APP的功能與其結構密切相關，在過去的研究中對于APP結構以及對應結構域的具體生物學功能進行了大量研究。APP胞外結構域主要是由E1和E2兩個結構域以及插入在兩者之間的Kunitz結構域(KPI)以及酸性結構域(AcD)組成[14]。E1結構域中含有肝素結合亞結構域(heparan binding subdomain， HBD)，HBD具有正電荷表面，能夠和帶有負電荷的分子結，HBD結構域與生長因子及其受體類似蛋白的結合位點相似[15]。HBD區域可以與APP或者淀粉樣前體蛋白類似蛋白(APLP之間通過二硫鍵形成同源二聚體或異源二聚體，從而增加APP在細胞表面的穩定性[16-17]。此外，有研究發現APP的E1結構域可以作為類生長因子促進神經節的生長[15]；Beher等[18]發現E1區域還可以與膠原蛋白I結合。E1結構域還可以作為肝素的結合位點，在APP形成二聚體的過程中發揮重要作用[19]。在E2結構域的近膜端還含有第2個HBD，其對于硫酸肝素蛋白多糖(HSPG)具有低親和力的結合能力[20]。E2與HSPG的結合可以增加APP與其低親和性受體的結合能力[21-22]。Dahms等[23]通過結晶學手段發現E2結構域可以作為Cd2+的結合位點，與Cd2+結合后，可以增加E2結構域的穩定性。Mayer等[24]的另一項研究發現E2結構域可以通過與金屬離子的結合調節APP寡聚物的形成。E2結構域也可以做作為硫化肝素的結合位點，通過與硫化肝素結合后增加APP的親和性，從而有利于APP與其它輔因子結合[20]。盡管如此，APP的胞外結構域E1和E2的生理學作用仍有待于進一步研究，與E1和E2結構域相互作用的大量分子也有待于進一步擴充，并且不同的互作分子與E1和E2結構域結合后在AD中發揮什么作用，這些問題對于理解AD的疾病進程十分重要。本研究建立的E1和E2結構域突變體細胞株可以作為確定E1和E2結構域生物學功能、發現其互作蛋白的有效模型，在解決上述問題中起到關鍵作用。

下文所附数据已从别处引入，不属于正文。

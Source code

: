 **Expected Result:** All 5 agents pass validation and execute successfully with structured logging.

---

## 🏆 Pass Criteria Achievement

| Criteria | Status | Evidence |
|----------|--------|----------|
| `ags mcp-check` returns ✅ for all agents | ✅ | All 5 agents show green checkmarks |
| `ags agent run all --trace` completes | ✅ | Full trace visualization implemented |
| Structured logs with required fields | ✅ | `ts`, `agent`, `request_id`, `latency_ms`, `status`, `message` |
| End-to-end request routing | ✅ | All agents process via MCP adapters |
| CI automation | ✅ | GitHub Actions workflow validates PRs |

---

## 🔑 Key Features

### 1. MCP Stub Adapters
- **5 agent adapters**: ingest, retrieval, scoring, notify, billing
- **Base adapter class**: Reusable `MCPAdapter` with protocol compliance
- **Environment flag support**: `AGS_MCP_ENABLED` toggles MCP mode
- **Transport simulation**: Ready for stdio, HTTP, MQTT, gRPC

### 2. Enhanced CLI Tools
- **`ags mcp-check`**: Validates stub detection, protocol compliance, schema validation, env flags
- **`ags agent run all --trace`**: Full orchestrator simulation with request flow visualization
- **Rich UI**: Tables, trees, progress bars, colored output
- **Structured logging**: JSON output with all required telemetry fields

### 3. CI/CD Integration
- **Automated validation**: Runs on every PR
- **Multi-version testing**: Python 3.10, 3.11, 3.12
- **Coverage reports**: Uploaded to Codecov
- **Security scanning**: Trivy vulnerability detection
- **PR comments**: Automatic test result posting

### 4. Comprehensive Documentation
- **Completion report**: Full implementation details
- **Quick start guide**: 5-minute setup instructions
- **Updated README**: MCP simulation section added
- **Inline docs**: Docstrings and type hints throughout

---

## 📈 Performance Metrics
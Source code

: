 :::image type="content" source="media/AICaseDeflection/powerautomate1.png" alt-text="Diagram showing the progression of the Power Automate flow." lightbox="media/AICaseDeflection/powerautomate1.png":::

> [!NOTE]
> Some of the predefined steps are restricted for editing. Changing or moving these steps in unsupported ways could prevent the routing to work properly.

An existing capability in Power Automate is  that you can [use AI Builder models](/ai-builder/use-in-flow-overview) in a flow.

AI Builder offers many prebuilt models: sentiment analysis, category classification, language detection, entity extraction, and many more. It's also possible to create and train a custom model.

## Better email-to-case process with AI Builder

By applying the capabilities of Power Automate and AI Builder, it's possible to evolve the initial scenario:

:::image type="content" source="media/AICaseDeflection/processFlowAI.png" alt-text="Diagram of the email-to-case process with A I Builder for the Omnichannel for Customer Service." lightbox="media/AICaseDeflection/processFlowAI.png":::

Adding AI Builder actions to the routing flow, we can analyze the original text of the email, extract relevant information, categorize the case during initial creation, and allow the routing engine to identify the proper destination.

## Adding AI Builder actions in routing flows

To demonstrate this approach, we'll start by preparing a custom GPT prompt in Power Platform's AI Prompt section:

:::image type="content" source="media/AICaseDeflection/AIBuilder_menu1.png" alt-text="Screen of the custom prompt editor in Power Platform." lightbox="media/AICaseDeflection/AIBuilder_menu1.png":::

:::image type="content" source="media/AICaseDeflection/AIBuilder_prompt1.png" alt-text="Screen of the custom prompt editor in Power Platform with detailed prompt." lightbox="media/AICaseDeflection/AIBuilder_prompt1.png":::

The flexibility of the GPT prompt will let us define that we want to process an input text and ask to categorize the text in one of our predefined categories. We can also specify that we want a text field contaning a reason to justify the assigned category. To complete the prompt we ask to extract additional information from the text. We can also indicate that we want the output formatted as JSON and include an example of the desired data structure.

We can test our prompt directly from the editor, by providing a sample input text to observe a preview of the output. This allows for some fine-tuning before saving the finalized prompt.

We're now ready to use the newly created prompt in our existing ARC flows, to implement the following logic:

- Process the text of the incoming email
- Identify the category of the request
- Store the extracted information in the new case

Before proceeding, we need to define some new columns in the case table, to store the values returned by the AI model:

APP的定位和胞內轉運對于APP的加工和處理十分重要，特定基序缺失的APP，其Aβ的產生會減少[11]。APP蛋白序列中的YENPTY基序對于APP內吞和加工發揮重要作用[25]。在APP蛋白中，其1～18號氨基酸是SP序列，APP的信號肽其作用是在編碼APP的基因翻譯后，將APP前體蛋白導向到內質網中，APP進入內質網后會產生蛋白折疊、磷酸化和糖基化等，同時也是其進入細胞膜轉運系統的關鍵步驟。本研究發現缺失信號肽后，盡管APP可以在細胞內表達，但是其向細胞外的分泌會受到影響。

綜上所述，本研究成功構建了3種淀粉樣前體蛋白胞外結構域突變體細胞株，并且通過Western blot驗證了不同細胞株中APP蛋白的表達及分泌。構建的細胞株可在APP正常生理學功能和在AD病理學功能的研究中發揮重要作用。